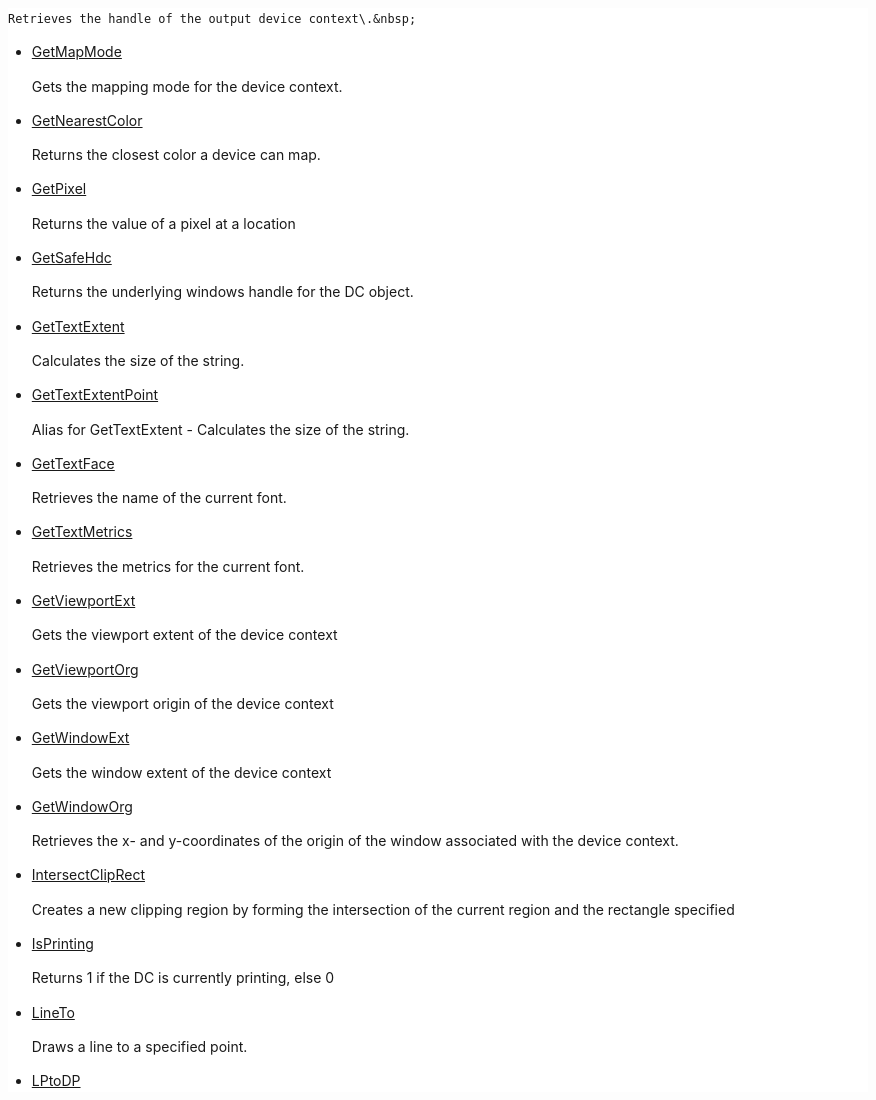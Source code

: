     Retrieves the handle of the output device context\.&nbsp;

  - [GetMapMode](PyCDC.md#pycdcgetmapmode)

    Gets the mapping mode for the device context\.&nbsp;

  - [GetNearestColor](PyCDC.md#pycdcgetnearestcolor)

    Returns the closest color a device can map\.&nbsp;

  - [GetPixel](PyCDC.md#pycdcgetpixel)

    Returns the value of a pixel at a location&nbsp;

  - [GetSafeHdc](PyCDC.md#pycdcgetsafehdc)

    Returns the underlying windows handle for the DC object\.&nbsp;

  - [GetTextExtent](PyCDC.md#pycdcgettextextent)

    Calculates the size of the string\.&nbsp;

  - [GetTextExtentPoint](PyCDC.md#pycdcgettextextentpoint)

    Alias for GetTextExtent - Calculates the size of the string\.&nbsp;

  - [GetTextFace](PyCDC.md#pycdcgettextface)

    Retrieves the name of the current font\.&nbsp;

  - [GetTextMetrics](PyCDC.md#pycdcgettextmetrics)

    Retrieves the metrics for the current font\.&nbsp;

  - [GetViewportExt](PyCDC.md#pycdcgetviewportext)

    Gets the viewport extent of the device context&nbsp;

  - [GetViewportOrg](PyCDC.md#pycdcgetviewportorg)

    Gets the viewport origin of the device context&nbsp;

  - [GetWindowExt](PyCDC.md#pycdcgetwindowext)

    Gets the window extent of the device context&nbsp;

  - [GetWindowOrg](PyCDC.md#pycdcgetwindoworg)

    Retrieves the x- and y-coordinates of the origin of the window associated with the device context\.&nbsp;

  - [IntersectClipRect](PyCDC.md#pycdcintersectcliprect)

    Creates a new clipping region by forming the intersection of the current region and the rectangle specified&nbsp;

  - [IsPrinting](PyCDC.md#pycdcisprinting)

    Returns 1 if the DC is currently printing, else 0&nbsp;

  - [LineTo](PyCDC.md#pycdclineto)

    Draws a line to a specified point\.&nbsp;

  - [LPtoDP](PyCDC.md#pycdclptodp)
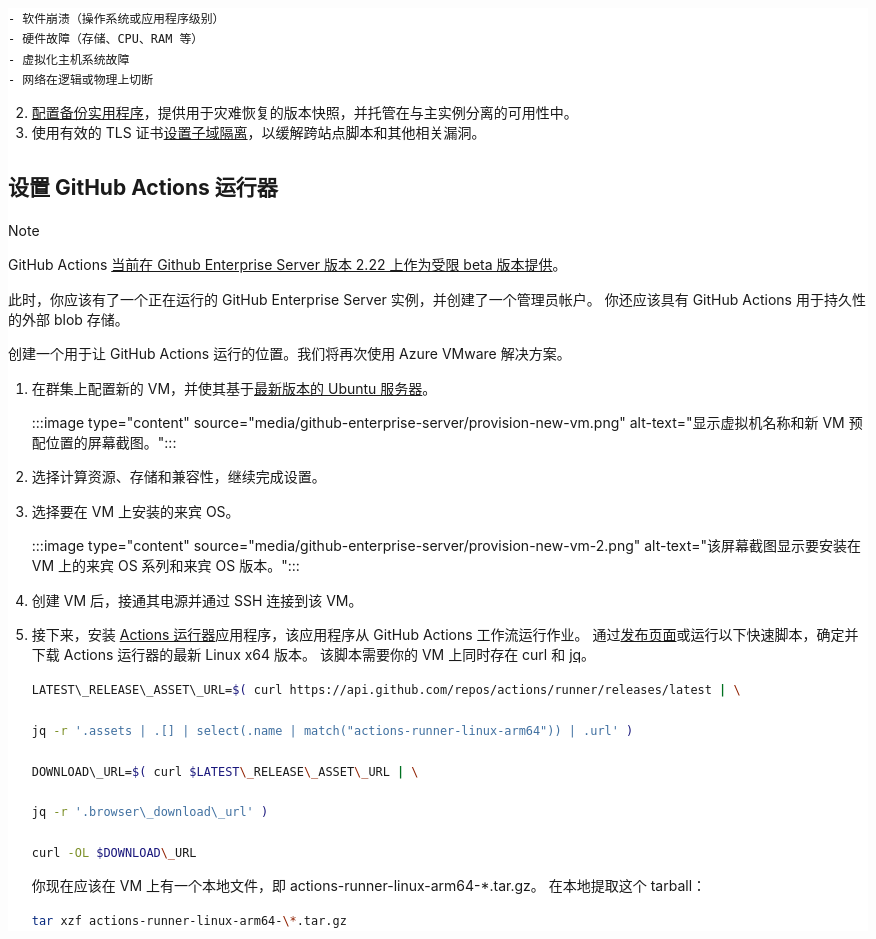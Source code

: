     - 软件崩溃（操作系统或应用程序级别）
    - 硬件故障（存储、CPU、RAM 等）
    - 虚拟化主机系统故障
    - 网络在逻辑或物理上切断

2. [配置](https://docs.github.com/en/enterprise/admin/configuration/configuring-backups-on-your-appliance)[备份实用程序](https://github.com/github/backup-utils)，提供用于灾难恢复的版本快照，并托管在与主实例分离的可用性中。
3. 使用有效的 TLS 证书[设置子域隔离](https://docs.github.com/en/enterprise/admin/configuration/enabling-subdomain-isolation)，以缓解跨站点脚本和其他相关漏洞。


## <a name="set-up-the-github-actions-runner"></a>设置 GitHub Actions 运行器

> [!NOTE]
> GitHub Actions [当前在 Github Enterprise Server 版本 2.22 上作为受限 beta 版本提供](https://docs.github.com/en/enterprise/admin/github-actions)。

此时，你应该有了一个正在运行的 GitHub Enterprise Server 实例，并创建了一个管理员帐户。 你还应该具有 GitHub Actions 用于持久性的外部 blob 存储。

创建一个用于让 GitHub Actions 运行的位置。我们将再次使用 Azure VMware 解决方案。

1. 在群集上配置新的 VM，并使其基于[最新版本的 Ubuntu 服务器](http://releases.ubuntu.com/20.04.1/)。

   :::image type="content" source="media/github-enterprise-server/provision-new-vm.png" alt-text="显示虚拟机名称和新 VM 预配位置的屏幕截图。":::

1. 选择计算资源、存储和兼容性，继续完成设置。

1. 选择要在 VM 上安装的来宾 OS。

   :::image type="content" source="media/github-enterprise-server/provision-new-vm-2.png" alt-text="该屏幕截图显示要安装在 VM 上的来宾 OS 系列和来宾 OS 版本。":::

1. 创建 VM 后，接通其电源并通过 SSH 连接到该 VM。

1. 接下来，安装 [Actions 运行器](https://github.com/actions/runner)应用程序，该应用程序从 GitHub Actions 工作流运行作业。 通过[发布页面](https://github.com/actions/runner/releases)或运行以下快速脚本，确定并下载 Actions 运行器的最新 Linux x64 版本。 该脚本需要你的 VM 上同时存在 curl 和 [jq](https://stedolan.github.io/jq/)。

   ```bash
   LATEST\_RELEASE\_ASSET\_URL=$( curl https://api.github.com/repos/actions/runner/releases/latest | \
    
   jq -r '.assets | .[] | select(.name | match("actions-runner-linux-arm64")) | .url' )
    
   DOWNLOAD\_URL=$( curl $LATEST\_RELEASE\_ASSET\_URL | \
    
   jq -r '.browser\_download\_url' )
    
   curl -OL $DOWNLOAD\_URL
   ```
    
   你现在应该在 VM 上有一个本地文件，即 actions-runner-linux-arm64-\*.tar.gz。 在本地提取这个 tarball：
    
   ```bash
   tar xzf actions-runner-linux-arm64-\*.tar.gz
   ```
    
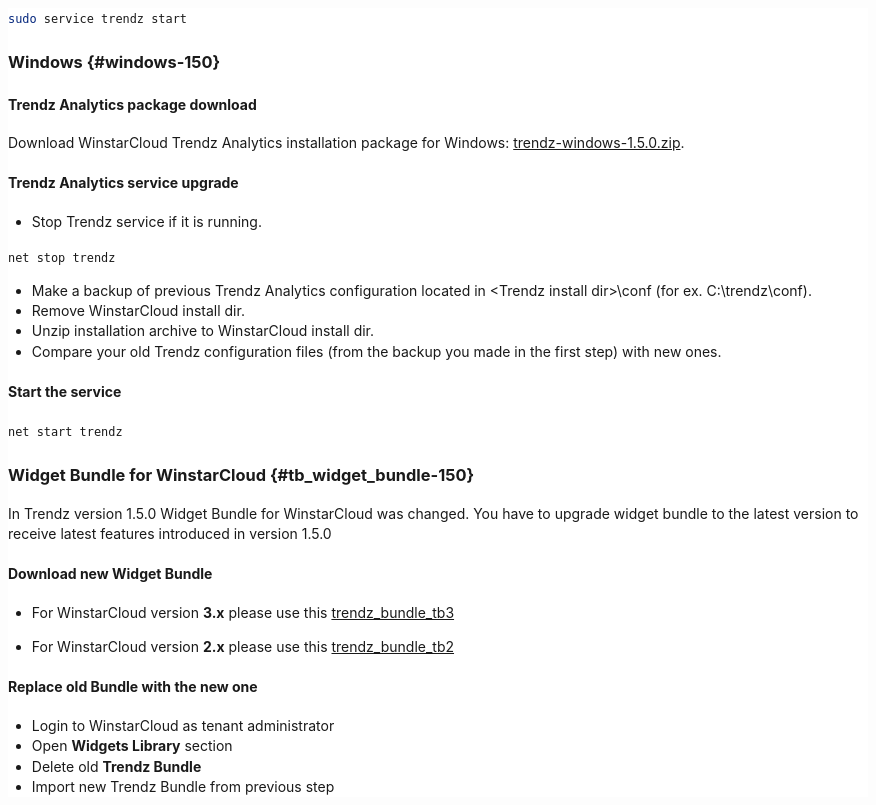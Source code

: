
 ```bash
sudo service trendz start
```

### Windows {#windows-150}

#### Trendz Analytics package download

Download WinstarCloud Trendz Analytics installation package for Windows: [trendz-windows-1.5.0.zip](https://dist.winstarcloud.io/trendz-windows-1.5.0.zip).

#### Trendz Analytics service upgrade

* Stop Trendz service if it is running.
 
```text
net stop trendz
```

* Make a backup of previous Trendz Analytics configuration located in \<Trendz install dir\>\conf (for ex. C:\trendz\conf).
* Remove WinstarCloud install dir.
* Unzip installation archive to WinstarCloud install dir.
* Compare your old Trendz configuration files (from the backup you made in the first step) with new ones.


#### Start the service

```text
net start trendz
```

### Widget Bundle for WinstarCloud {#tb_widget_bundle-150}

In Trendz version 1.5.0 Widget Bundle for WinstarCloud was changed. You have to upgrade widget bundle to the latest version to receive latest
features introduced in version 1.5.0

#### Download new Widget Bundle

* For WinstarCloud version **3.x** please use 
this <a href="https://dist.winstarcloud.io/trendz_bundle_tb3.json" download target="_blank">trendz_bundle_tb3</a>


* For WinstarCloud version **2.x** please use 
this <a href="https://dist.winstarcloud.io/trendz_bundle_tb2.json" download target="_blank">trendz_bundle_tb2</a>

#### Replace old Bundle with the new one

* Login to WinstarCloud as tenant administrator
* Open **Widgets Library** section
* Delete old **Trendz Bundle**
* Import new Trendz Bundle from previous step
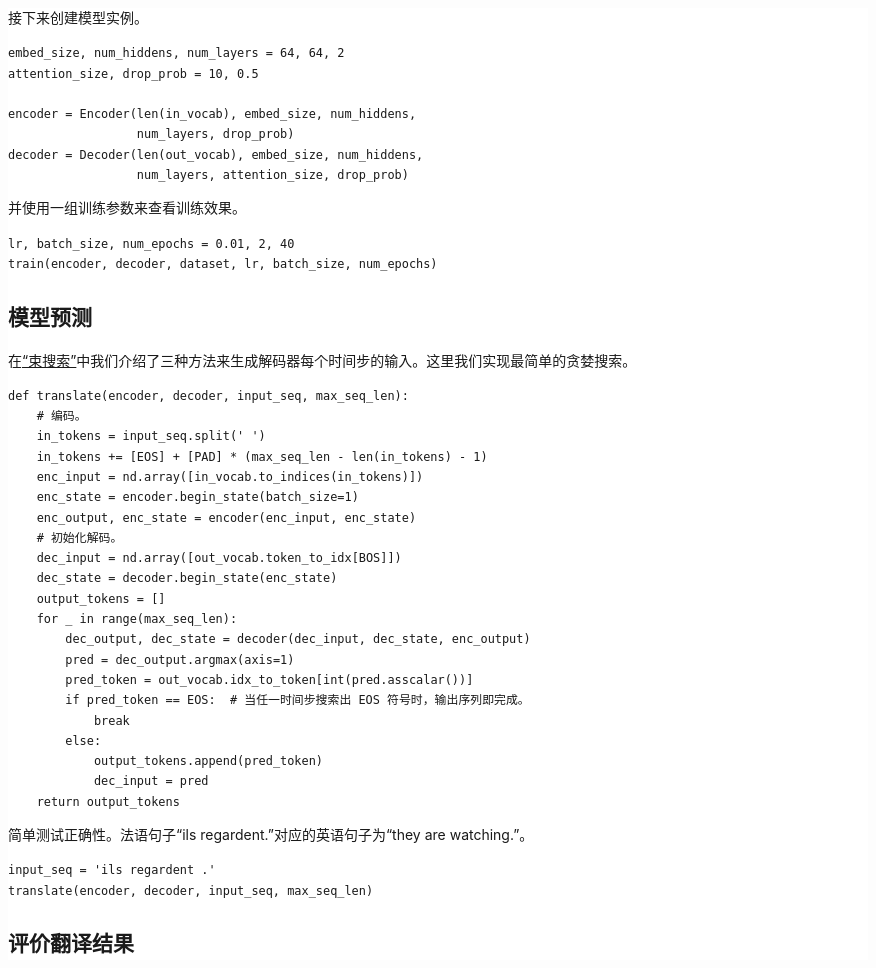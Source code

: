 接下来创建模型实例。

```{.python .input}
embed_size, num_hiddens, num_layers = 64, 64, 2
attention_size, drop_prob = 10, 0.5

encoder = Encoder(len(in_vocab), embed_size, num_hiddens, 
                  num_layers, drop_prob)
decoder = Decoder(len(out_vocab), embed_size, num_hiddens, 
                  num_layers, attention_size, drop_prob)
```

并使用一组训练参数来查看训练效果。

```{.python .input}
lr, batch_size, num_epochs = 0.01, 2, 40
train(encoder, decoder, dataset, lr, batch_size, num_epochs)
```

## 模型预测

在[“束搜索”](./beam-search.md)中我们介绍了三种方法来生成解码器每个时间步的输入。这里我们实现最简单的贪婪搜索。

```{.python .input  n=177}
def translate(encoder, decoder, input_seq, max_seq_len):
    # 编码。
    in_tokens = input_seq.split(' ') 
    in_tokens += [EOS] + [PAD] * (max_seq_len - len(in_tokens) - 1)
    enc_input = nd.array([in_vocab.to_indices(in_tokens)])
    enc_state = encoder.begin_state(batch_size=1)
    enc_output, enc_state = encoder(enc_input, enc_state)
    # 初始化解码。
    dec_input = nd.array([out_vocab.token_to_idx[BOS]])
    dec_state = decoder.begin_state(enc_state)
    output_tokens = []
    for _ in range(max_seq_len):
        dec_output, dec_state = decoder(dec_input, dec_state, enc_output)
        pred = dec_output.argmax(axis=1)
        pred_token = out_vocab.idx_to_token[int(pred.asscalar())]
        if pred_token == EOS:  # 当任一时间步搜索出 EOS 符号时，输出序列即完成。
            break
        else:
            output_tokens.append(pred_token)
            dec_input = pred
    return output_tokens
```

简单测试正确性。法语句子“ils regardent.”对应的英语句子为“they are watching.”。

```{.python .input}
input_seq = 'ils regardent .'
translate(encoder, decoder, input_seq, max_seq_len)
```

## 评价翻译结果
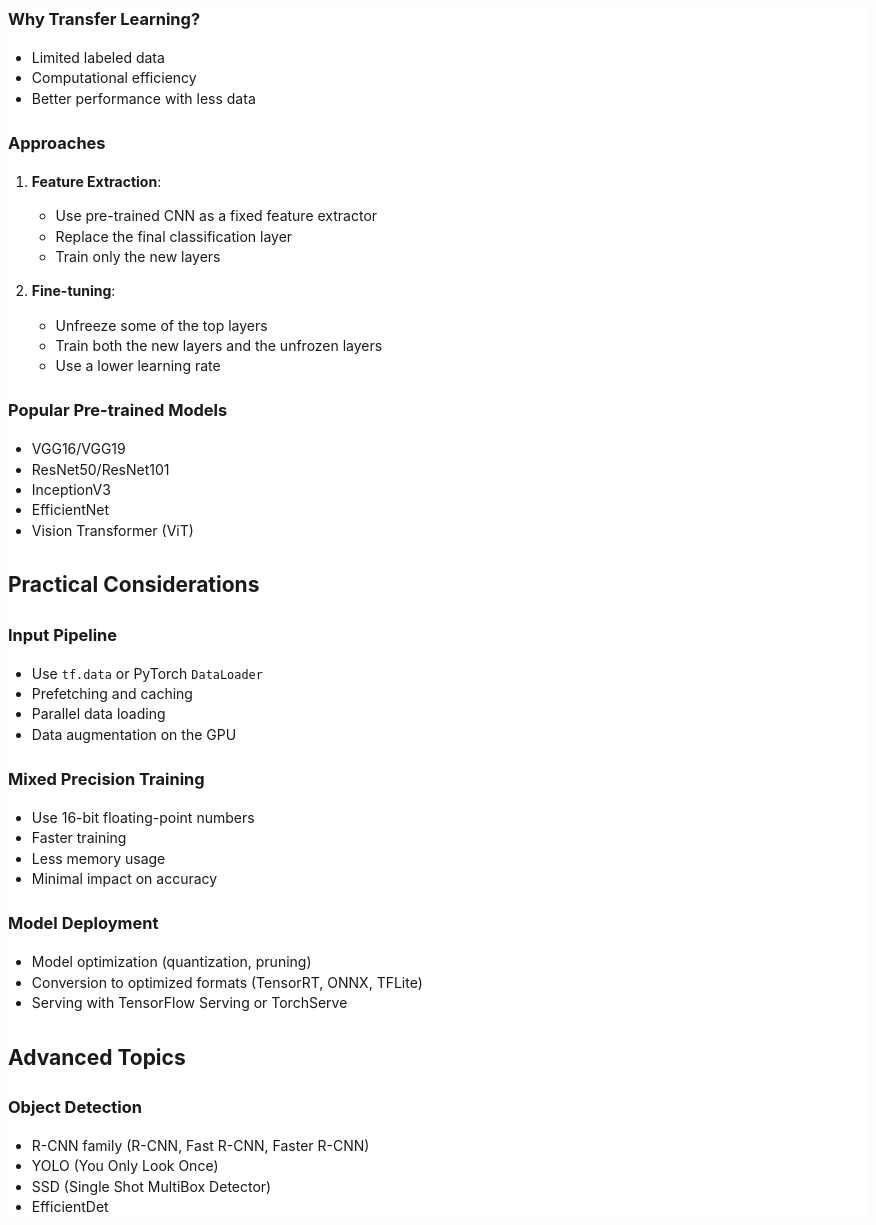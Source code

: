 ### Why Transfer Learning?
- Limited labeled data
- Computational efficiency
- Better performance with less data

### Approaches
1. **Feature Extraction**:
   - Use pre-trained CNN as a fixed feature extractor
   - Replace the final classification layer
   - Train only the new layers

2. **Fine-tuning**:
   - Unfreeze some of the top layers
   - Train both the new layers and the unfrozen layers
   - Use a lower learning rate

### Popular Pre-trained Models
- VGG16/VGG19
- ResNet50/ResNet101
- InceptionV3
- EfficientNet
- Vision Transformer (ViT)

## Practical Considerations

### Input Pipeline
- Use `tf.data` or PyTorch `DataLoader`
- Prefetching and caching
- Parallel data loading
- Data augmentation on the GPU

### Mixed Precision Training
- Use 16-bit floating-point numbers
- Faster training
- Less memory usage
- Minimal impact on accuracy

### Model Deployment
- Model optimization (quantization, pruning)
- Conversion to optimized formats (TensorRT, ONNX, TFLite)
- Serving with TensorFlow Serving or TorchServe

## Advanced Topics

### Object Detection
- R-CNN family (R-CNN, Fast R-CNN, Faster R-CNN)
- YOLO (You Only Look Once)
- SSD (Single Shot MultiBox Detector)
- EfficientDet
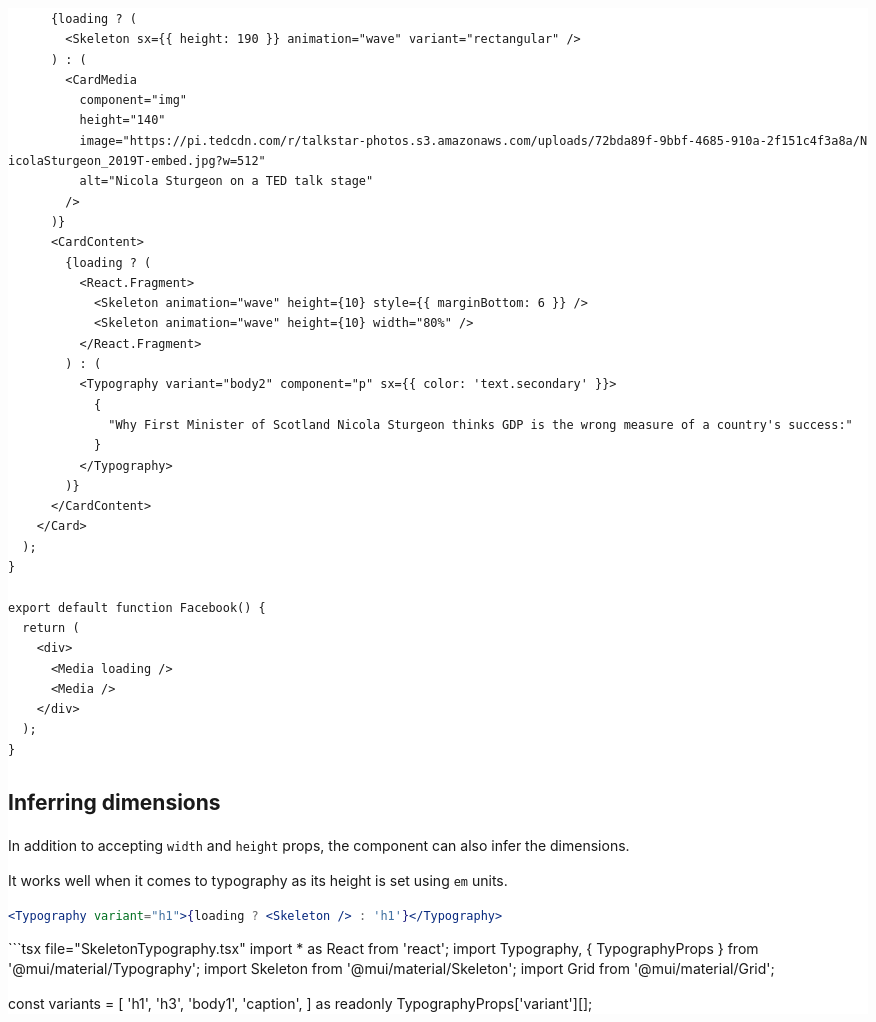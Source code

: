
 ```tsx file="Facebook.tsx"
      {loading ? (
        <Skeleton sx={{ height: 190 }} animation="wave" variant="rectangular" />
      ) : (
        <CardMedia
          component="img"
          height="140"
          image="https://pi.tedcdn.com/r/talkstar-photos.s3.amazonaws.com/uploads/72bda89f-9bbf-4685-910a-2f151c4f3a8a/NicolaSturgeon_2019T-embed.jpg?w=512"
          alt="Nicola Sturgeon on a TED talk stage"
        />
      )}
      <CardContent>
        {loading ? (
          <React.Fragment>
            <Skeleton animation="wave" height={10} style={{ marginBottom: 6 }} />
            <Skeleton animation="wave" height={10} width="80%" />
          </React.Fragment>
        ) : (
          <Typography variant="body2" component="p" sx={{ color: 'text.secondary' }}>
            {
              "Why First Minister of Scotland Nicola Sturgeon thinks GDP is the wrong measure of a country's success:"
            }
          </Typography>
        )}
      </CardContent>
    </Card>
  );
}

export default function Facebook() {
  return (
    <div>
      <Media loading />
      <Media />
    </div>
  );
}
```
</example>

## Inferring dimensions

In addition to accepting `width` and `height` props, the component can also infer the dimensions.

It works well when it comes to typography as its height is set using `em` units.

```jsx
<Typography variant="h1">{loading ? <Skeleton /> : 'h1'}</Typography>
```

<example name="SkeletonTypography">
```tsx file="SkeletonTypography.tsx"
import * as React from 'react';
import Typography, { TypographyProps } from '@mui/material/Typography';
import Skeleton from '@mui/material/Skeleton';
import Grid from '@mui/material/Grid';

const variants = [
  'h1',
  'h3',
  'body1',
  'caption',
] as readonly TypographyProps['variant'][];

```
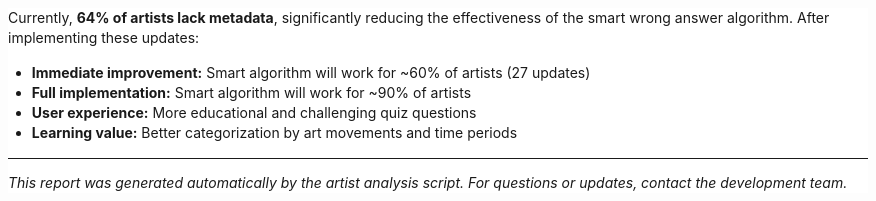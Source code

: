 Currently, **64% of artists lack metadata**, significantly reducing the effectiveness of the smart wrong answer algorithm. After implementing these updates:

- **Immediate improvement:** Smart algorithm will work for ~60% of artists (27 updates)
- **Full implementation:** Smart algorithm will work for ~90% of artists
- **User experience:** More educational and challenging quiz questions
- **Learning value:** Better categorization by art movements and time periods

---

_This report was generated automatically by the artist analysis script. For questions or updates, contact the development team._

● ● ● ●

> Goal of the exercise
Retype exactly the lines of the data above that fall between the line with "features introduced in version 1.5.0" and the line with "from previous step", inclusive, and add nothing.

> Task result
features introduced in version 1.5.0

#### Download new Widget Bundle

* For WinstarCloud version **3.x** please use 
this <a href="https://dist.winstarcloud.io/trendz_bundle_tb3.json" download target="_blank">trendz_bundle_tb3</a>


* For WinstarCloud version **2.x** please use 
this <a href="https://dist.winstarcloud.io/trendz_bundle_tb2.json" download target="_blank">trendz_bundle_tb2</a>

#### Replace old Bundle with the new one

* Login to WinstarCloud as tenant administrator
* Open **Widgets Library** section
* Delete old **Trendz Bundle**
* Import new Trendz Bundle from previous step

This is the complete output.